Torres was accused of having written a letter to Michael Parmly, former head of the Office of US Interests in Havana (SINA) and of having sought a personal interview with Parmly in which he offered to provide “sensitive information...that could place national security at risk.” Torres reportedly admitted to having written such a letter but said that he had no such information and only wished to avenge some injustice that had been visited upon his wife.

It was reported that Torres appealed his conviction, but that he feared his sentence might be increased as a result of the appeal. After his arrest and during his trial, Cuba's government-controlled media “made only a few brief references to Torres’ case.”

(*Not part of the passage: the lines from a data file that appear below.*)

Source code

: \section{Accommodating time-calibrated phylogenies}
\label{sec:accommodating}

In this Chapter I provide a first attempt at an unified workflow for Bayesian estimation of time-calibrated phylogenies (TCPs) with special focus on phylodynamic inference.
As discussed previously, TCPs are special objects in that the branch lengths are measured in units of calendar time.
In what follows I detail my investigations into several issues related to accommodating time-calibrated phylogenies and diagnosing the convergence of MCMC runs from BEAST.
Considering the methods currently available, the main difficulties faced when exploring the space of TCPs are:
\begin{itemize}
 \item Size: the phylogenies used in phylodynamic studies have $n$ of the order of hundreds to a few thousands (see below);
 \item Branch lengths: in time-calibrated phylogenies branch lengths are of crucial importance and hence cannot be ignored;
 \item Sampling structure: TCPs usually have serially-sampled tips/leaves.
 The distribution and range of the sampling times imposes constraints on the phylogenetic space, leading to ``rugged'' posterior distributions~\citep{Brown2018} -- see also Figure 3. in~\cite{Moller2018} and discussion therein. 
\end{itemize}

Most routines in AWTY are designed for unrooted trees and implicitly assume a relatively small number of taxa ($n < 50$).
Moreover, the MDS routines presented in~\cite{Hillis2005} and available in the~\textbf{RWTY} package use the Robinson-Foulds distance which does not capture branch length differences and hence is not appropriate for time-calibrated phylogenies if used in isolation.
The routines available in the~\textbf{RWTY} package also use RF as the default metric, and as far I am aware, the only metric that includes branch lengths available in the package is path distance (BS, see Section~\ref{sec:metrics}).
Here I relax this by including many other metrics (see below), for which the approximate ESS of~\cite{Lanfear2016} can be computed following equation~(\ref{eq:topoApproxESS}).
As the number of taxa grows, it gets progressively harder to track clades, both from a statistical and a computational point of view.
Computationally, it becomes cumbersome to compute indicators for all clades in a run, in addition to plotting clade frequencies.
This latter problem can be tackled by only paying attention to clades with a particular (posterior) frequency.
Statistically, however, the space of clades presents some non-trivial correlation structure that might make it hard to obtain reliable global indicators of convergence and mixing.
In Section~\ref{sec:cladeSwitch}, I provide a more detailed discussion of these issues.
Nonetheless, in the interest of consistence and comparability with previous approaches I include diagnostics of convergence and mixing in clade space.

In prison, Torres sought the support of the Patriotic Union of Cuba and its leader, Jose Daniel Ferrer. He also wrote letters to Barack Obama and to Pope Francis.

As of November 2012, Torres had not had conjugal visits from his wife in 20 months, which Ferrer viewed as “a sign that government security officials may be trying to persuade his wife to cut off their relationship.” Torres maintained his innocence, called his imprisonment a “mistake,” and expressed confidence that the government would eventually realize its mistake. According to Ferrer, Torres said that he “trusts in the revolution’s justice, and...does not want any relations with counter-revolutionaries.”

In February 2013, the Writers in Prison Committee (WiPC) of PEN International protested what it described as “a renewed wave of repression and harassment against journalists and writers in Cuba.” WiPC cited the imprisonment of Torres and another journalist, Calixto Ramón Martínez Arias, and the sentencing to prison of writer and blogger Ángel Santiesteban Prats. While calling for Martínez Arias’ “immediate and unconditional release,” WiPC called on Cuban authorities “to provide assurances that Torres’ and Santiesteban's sentences are not related to their reporting, and to make public details of their trials.”

In March 2015, Torres's case was discussed at the meeting of the Inter American Press Association (IAPA) in Panama. Later that month, Torres was transferred from Boniato prison to a minimum-security institution in the Santiago area. The IAPA expressed “appreciation” for the transfer, but reiterated its demand that Torres “be released immediately and unconditionally” and that all charges against him be dropped. Torres said that the transfer had not been his objective. “My goal is freedom. I am not nor have I ever been a spy.”

In a May 7, 2015, letter to French President Francois Hollande, who was about to visit Cuba, Reporters Without Borders called on him to “seek the immediate and unconditional release” of José Antonio Torres as well as of two other Cuban inmates, Yoeni de Jesús Guerra García and Angell Santiesteban-Prats.

==Personal life==
Torres is married to Mayda Mercedes.